Ceramicist/memoirist Edmund de Waal writes, "It is not just things that carry stories with them. Stories are a kind of thing, too. Stories and objects share something, patina." Religion creates a vitrine for holding memory, history, narrative, and identity. It showcases them, potentiating both gaze and tactile engagement. Memory praxis sanctifies and sacramentalizes the mundane. As memory studies have expanded to postmemory and even prosthetic memory, art and/as religion are conjoined. Memory is queer art that is distinct from biological begetting as Platonic spiritual procreation. The artificial line of descent or shared community of belonging makes all of memory creative.

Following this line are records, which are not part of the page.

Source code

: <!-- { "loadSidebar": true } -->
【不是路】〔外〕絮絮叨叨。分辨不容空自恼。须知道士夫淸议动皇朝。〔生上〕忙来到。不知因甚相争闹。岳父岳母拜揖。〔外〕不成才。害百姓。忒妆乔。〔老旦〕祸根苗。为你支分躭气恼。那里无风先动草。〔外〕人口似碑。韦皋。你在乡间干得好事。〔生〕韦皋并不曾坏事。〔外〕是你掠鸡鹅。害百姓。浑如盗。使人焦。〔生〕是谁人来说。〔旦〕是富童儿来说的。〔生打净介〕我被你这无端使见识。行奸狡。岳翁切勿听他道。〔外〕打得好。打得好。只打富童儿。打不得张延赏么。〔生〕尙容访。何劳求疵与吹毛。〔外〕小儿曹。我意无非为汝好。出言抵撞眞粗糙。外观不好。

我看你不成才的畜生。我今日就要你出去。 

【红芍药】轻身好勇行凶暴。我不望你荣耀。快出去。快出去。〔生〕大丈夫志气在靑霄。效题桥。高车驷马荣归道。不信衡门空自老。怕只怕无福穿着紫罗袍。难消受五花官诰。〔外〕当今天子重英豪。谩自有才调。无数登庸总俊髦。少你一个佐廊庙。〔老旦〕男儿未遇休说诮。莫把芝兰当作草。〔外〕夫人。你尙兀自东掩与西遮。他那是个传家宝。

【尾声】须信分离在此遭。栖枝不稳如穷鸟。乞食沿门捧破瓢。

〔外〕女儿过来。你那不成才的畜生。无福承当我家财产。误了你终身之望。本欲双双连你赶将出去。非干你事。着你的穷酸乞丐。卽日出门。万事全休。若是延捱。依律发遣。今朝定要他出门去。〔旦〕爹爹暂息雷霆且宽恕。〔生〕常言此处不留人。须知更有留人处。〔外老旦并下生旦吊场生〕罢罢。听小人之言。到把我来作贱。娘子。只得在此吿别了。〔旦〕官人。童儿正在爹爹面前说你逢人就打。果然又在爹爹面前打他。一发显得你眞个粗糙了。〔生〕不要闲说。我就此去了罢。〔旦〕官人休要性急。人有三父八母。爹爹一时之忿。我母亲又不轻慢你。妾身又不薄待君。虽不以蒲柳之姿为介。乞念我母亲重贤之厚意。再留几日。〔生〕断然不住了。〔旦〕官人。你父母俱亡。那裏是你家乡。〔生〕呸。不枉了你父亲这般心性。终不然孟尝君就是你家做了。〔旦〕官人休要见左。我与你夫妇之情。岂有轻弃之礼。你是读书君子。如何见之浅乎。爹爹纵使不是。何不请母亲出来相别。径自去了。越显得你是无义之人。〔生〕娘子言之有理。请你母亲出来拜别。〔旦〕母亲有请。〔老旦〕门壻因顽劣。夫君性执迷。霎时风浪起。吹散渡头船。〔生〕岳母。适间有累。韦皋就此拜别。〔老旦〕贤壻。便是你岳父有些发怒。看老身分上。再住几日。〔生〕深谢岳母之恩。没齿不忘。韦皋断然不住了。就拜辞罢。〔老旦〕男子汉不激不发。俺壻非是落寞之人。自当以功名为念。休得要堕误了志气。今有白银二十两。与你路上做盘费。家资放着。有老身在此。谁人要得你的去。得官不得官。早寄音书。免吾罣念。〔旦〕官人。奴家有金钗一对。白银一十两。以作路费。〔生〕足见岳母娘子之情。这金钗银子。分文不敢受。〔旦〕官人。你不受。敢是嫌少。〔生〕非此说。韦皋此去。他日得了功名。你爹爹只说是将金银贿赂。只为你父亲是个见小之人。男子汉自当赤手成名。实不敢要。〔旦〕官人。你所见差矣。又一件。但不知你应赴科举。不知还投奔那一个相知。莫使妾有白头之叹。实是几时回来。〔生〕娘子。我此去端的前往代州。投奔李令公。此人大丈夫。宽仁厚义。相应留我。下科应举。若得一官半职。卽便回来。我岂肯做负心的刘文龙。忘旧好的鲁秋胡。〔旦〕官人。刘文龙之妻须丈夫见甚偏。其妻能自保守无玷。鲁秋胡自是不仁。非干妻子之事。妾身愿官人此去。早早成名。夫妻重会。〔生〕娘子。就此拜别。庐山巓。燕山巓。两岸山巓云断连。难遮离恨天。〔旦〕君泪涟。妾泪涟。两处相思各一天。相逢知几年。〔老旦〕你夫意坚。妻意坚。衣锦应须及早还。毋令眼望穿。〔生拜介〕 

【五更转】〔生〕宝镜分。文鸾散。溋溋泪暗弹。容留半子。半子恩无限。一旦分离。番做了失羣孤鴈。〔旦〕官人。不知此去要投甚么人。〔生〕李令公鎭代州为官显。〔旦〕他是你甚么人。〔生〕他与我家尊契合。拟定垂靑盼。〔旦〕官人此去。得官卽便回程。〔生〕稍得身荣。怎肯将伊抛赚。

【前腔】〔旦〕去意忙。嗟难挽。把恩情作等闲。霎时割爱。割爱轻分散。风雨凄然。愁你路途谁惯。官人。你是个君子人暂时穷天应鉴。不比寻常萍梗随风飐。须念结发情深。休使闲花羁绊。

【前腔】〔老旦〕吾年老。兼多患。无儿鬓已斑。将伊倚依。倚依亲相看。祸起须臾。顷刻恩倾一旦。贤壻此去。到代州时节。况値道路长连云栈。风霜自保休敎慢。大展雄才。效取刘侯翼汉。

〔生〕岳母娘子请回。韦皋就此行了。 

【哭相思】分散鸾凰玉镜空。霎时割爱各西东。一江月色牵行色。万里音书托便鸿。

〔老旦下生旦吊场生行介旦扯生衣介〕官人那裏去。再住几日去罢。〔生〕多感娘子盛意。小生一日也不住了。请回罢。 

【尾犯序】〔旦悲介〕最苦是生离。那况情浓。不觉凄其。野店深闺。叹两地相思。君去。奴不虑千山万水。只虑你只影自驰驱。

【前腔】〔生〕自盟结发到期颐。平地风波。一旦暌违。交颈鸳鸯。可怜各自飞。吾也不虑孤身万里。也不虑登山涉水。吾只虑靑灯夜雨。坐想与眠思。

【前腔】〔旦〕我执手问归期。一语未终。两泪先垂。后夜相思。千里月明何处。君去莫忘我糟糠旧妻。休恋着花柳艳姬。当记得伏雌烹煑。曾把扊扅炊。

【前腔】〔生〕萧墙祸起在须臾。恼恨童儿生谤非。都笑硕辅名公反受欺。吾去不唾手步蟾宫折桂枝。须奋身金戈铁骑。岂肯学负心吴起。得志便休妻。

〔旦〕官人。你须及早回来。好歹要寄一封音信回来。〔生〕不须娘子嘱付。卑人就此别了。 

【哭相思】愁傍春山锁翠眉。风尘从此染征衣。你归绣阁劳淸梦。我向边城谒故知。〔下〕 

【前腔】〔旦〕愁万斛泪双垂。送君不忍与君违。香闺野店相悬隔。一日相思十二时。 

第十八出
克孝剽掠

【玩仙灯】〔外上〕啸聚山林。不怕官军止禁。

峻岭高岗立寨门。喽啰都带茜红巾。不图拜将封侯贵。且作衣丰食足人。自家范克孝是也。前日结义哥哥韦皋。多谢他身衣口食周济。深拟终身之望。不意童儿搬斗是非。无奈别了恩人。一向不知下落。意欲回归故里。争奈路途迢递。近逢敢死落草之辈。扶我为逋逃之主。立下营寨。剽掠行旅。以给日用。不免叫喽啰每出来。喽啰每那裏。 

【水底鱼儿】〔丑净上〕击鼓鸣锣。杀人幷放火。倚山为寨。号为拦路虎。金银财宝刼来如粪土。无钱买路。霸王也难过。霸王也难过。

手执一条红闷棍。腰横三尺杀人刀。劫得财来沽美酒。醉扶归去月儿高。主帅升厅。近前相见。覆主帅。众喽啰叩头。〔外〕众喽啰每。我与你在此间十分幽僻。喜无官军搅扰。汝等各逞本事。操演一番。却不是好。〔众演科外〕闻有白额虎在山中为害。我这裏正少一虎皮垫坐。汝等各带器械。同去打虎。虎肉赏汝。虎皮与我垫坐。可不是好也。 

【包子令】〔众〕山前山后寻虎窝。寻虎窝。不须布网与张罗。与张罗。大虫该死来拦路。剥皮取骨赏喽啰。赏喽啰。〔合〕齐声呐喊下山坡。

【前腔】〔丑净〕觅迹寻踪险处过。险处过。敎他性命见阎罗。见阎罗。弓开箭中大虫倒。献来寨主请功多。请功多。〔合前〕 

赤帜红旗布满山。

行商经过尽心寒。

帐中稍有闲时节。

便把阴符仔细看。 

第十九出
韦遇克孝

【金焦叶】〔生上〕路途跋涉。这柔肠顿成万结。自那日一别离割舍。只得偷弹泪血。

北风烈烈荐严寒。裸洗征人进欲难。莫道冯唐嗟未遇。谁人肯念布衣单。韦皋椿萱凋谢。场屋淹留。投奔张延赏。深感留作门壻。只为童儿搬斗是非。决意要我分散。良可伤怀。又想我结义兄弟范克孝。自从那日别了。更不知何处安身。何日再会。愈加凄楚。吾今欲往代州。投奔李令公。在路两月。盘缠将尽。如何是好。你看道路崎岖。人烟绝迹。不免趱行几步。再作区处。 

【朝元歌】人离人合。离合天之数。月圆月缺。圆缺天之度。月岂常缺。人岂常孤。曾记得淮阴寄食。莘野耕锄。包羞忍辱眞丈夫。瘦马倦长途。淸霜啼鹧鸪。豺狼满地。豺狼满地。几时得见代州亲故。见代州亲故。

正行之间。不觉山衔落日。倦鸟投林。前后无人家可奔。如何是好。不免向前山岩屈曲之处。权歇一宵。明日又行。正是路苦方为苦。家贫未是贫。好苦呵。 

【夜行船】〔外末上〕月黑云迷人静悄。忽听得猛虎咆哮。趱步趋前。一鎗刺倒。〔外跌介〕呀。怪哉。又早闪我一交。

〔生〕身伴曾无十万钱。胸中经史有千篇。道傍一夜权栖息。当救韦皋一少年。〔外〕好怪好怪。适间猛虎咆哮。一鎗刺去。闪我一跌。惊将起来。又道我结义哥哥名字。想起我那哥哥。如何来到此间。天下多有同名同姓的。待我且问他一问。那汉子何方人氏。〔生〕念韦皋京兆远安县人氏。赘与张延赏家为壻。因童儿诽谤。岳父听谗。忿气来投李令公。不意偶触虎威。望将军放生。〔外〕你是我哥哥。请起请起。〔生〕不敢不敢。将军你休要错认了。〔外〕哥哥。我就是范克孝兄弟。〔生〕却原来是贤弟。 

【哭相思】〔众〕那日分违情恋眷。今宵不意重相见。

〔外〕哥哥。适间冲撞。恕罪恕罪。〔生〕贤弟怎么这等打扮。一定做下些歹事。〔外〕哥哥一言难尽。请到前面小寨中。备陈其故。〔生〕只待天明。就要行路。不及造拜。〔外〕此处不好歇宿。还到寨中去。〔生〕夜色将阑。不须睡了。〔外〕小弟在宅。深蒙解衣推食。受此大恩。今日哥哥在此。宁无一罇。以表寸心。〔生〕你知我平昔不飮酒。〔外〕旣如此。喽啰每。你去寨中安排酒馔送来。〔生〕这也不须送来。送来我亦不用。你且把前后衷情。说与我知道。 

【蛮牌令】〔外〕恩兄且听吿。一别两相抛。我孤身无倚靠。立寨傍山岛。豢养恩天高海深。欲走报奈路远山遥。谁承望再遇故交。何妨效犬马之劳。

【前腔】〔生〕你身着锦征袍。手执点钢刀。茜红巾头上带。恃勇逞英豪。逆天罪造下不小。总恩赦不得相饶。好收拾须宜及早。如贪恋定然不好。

We remember that which is lost or subject to time, the literal and figurative cultural production of making something of the past, one's own or otherwise.

We seek innovative explorations of the relationship between memory, the arts of all kinds, and religion understood both traditionally and counterintuitively. Digital memory and creation, photography/videography, secularism reconceived through material culture, and new rituals for remembrance will be considered. Public and private, ordained and vernacular, means of memory are within this scope. We solicit articles and reviews on western and non-western topics that engage with various subjects, such as gender, sexuality, collective/individual, institutional/innovative, ritual.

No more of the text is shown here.